Keheningan yang mengikuti berhentinya hitungan mundur terasa lebih memekakkan daripada ledakan yang mereka antisipasi. Di dalam ruangan yang berbau ozon dan ketakutan itu, waktu seolah mengambil napas, meninggalkan tiga orang yang masih hidup terdampar di tepian kehancuran.
Asap tipis mengepul dari unit daya yang kini mati di atas meja, sebuah monumen kecil bagi sebuah bencana yang berhasil dihindari.
Citra menurunkan kameranya dengan tangan gemetar, bunyi klik pelan saat ia meletakkannya di atas peti terdengar begitu nyaring. Ia menatap Dirgantara, yang perlahan bangkit dari lantai, lalu ke Sariyah yang membantunya berdiri, dan terakhir pada agen Lembaga yang menangis tersedu-sedu di sudut.

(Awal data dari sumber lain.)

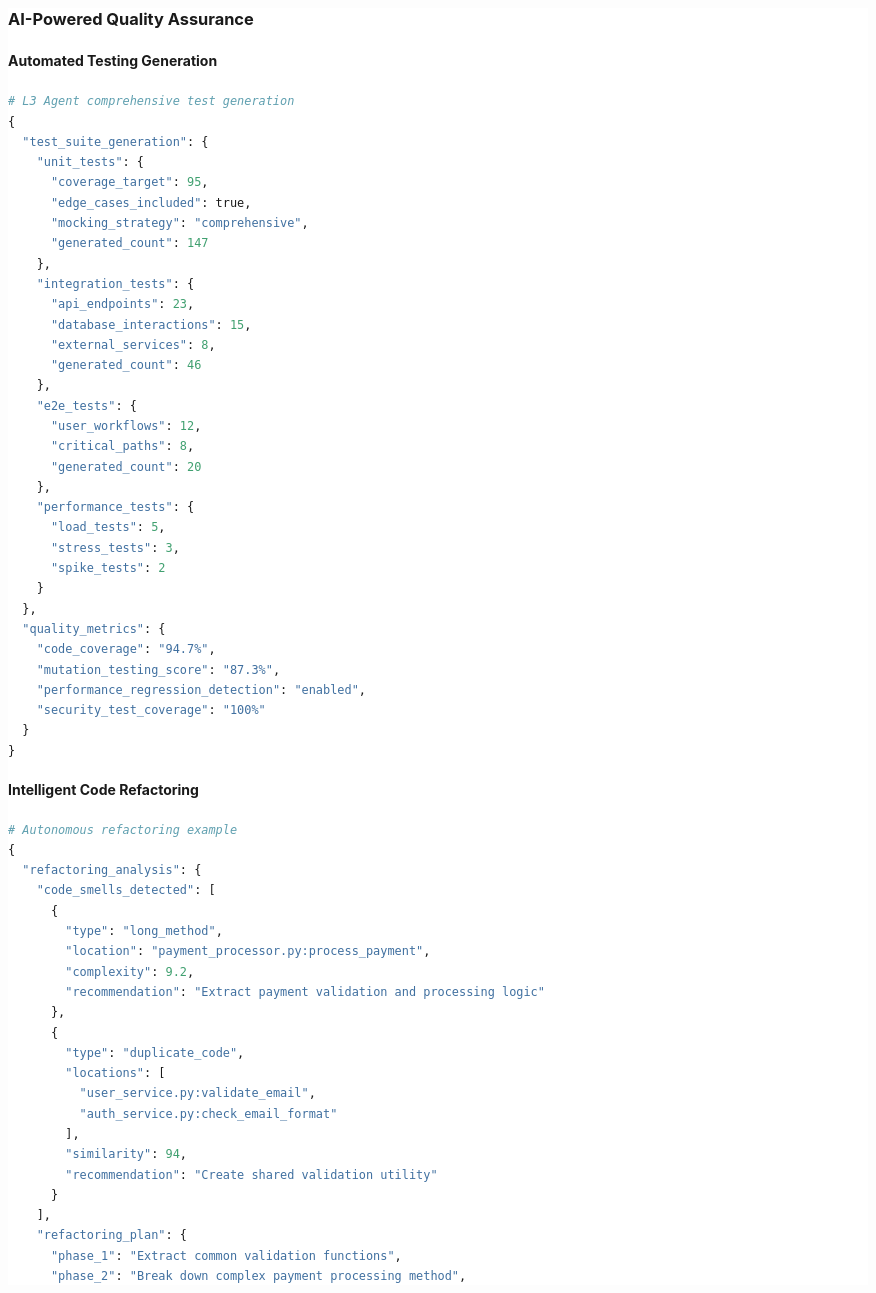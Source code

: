 ### AI-Powered Quality Assurance

#### Automated Testing Generation
```python
# L3 Agent comprehensive test generation
{
  "test_suite_generation": {
    "unit_tests": {
      "coverage_target": 95,
      "edge_cases_included": true,
      "mocking_strategy": "comprehensive",
      "generated_count": 147
    },
    "integration_tests": {
      "api_endpoints": 23,
      "database_interactions": 15,
      "external_services": 8,
      "generated_count": 46
    },
    "e2e_tests": {
      "user_workflows": 12,
      "critical_paths": 8,
      "generated_count": 20
    },
    "performance_tests": {
      "load_tests": 5,
      "stress_tests": 3,
      "spike_tests": 2
    }
  },
  "quality_metrics": {
    "code_coverage": "94.7%",
    "mutation_testing_score": "87.3%",
    "performance_regression_detection": "enabled",
    "security_test_coverage": "100%"
  }
}
```

#### Intelligent Code Refactoring
```python
# Autonomous refactoring example
{
  "refactoring_analysis": {
    "code_smells_detected": [
      {
        "type": "long_method",
        "location": "payment_processor.py:process_payment",
        "complexity": 9.2,
        "recommendation": "Extract payment validation and processing logic"
      },
      {
        "type": "duplicate_code",
        "locations": [
          "user_service.py:validate_email",
          "auth_service.py:check_email_format"
        ],
        "similarity": 94,
        "recommendation": "Create shared validation utility"
      }
    ],
    "refactoring_plan": {
      "phase_1": "Extract common validation functions",
      "phase_2": "Break down complex payment processing method",
```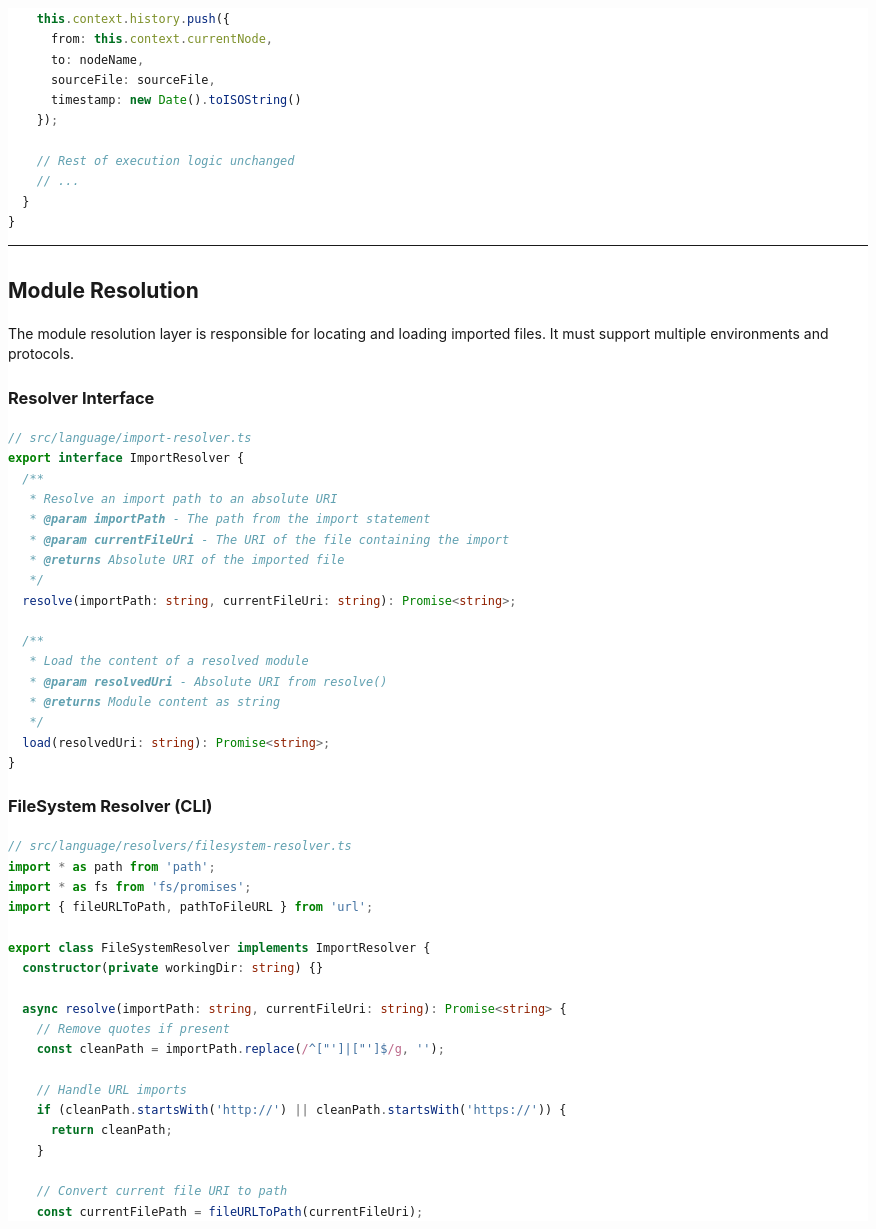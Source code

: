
 ```typescript
    this.context.history.push({
      from: this.context.currentNode,
      to: nodeName,
      sourceFile: sourceFile,
      timestamp: new Date().toISOString()
    });

    // Rest of execution logic unchanged
    // ...
  }
}
```

---

## Module Resolution

The module resolution layer is responsible for locating and loading imported files. It must support multiple environments and protocols.

### Resolver Interface

```typescript
// src/language/import-resolver.ts
export interface ImportResolver {
  /**
   * Resolve an import path to an absolute URI
   * @param importPath - The path from the import statement
   * @param currentFileUri - The URI of the file containing the import
   * @returns Absolute URI of the imported file
   */
  resolve(importPath: string, currentFileUri: string): Promise<string>;

  /**
   * Load the content of a resolved module
   * @param resolvedUri - Absolute URI from resolve()
   * @returns Module content as string
   */
  load(resolvedUri: string): Promise<string>;
}
```

### FileSystem Resolver (CLI)

```typescript
// src/language/resolvers/filesystem-resolver.ts
import * as path from 'path';
import * as fs from 'fs/promises';
import { fileURLToPath, pathToFileURL } from 'url';

export class FileSystemResolver implements ImportResolver {
  constructor(private workingDir: string) {}

  async resolve(importPath: string, currentFileUri: string): Promise<string> {
    // Remove quotes if present
    const cleanPath = importPath.replace(/^["']|["']$/g, '');

    // Handle URL imports
    if (cleanPath.startsWith('http://') || cleanPath.startsWith('https://')) {
      return cleanPath;
    }

    // Convert current file URI to path
    const currentFilePath = fileURLToPath(currentFileUri);
```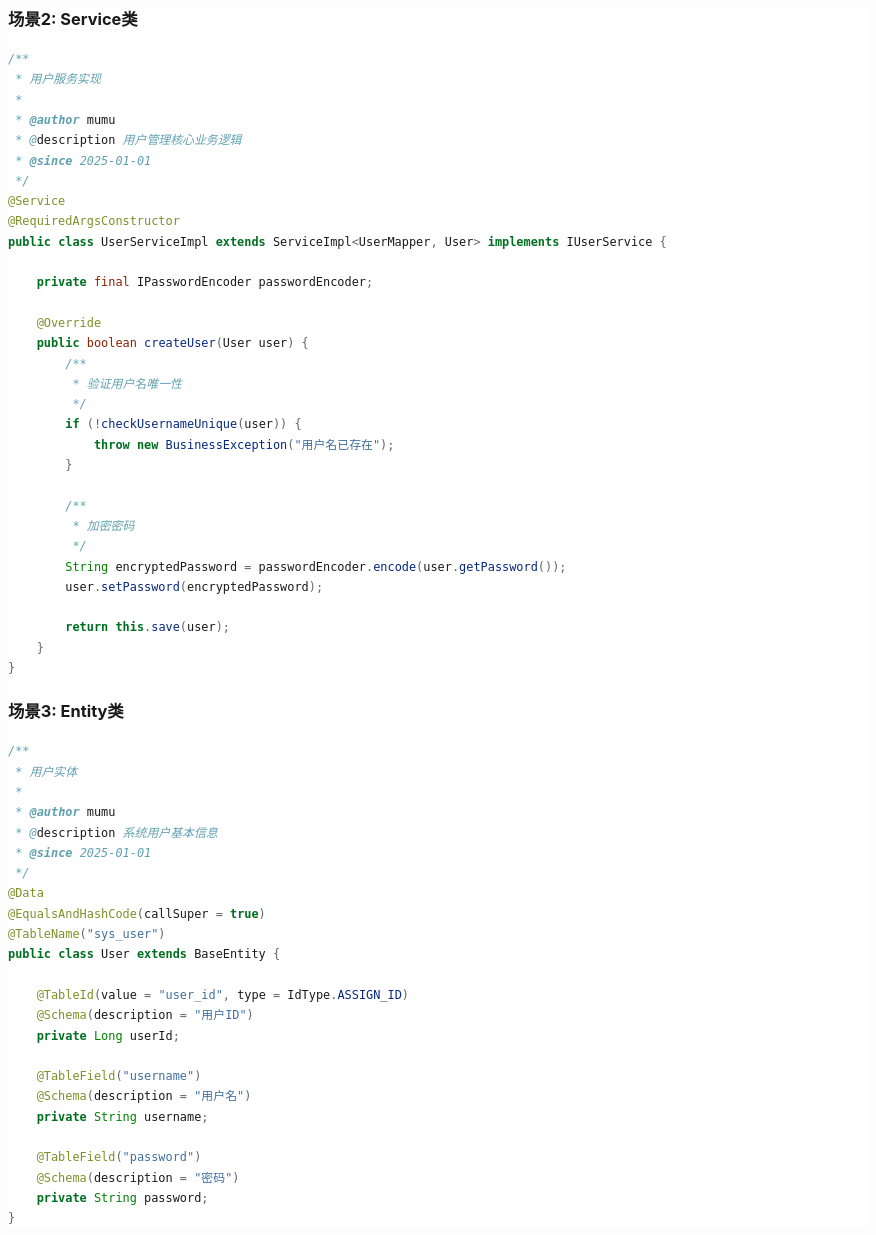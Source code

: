 ### 场景2: Service类

```java
/**
 * 用户服务实现
 * 
 * @author mumu
 * @description 用户管理核心业务逻辑
 * @since 2025-01-01
 */
@Service
@RequiredArgsConstructor
public class UserServiceImpl extends ServiceImpl<UserMapper, User> implements IUserService {
    
    private final IPasswordEncoder passwordEncoder;
    
    @Override
    public boolean createUser(User user) {
        /**
         * 验证用户名唯一性
         */
        if (!checkUsernameUnique(user)) {
            throw new BusinessException("用户名已存在");
        }
        
        /**
         * 加密密码
         */
        String encryptedPassword = passwordEncoder.encode(user.getPassword());
        user.setPassword(encryptedPassword);
        
        return this.save(user);
    }
}
```

### 场景3: Entity类

```java
/**
 * 用户实体
 * 
 * @author mumu
 * @description 系统用户基本信息
 * @since 2025-01-01
 */
@Data
@EqualsAndHashCode(callSuper = true)
@TableName("sys_user")
public class User extends BaseEntity {
    
    @TableId(value = "user_id", type = IdType.ASSIGN_ID)
    @Schema(description = "用户ID")
    private Long userId;
    
    @TableField("username")
    @Schema(description = "用户名")
    private String username;
    
    @TableField("password")
    @Schema(description = "密码")
    private String password;
}
```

Realitas dari apa yang baru saja terjadi menghantamnya seperti gelombang pasang. Interogasi di bawah ancaman bom, pengakuan tentang sebuah konspirasi global, dan penyelamatan di detik-detik terakhir oleh seorang lelaki yang bergerak seperti hantu. Ini adalah cerita terbesar dalam hidupnya, dan ia nyaris tidak hidup untuk menceritakannya.
Sariyah adalah yang pertama memecah keheningan. Naluri komandannya mengambil alih, menekan sisa-sisa rasa takut.
“Kusan!” panggilnya dengan suara mantap.
Pintu terbuka dan Bung Kusan masuk dengan waspada, pistol tuanya teracung. Wajahnya yang tegang melunak saat melihat mereka semua masih utuh.
“Apa yang terjadi?”
“Ancaman sudah diatasi. Untuk saat ini,” jawab Sariyah. Ia menunjuk ke arah tiga agen yang tak berdaya.
“Bawa mereka. Pindahkan ke lokasi aman di luar kota. Aku ingin tim interogasi terbaik kita menangani mereka. Dapatkan setiap detail dari rencana Sang Algojo.” Matanya lalu beralih pada agen muda yang gemetar itu. “Terutama dia. Dia sudah retak. Jangan biarkan dia hancur sepenuhnya. Dia lebih berharga bagi kita dalam keadaan hidup dan bisa bicara.”
Saat orang-orang Gema bergerak cepat dan senyap, membawa pergi para tawanan dari masa depan, ruangan itu kembali terasa kosong, hanya menyisakan aroma kematian yang tak jadi datang bertandang.
Mereka telah menang.
Mereka mendapatkan nama dan garis besar rencana musuh.
Namun, tidak ada perasaan kemenangan. Informasi yang mereka peroleh terlalu mengerikan. Rencana untuk membunuh Soekarno, Hatta, dan Bung Tomo dalam satu ledakan dahsyat adalah sebuah skenario kiamat bagi revolusi yang baru lahir ini.
“Jadi, ini tujuan mereka,” bisik Citra, akhirnya menemukan kembali suaranya. “Bukan hanya untuk merebut kembali kekuasaan. Mereka ingin membakar habis semuanya.”
“Kekacauan adalah tujuan mereka,” kata Dirgantara, suaranya lelah. Ia bersandar di dinding, rasa sakit di betisnya kembali terasa menusuk seiring memudarnya adrenalin. “Mereka ingin membuktikan pada dunia bahwa kita adalah bangsa barbar yang tidak mampu memerintah diri sendiri, yang hanya bisa saling membunuh saat ditinggalkan sendirian. Dan mereka akan menciptakan bukti itu dengan tangan mereka sendiri.”
Saat itulah, suara dari dunia luar menerobos masuk ke dalam benteng kertas mereka. Suara sirene yang melolong dari kejauhan, diikuti oleh rentetan tembakan senjata mesin yang kini terdengar lebih dekat, lebih marah. Lalu, pintu bengkel kembali terbuka dengan kasar. Bung Kusan, yang baru saja kembali, berdiri di ambang pintu dengan wajah pucat.
“Mbak Yu, gawat!” serunya, napasnya tersengal. “Kota ini meledak!”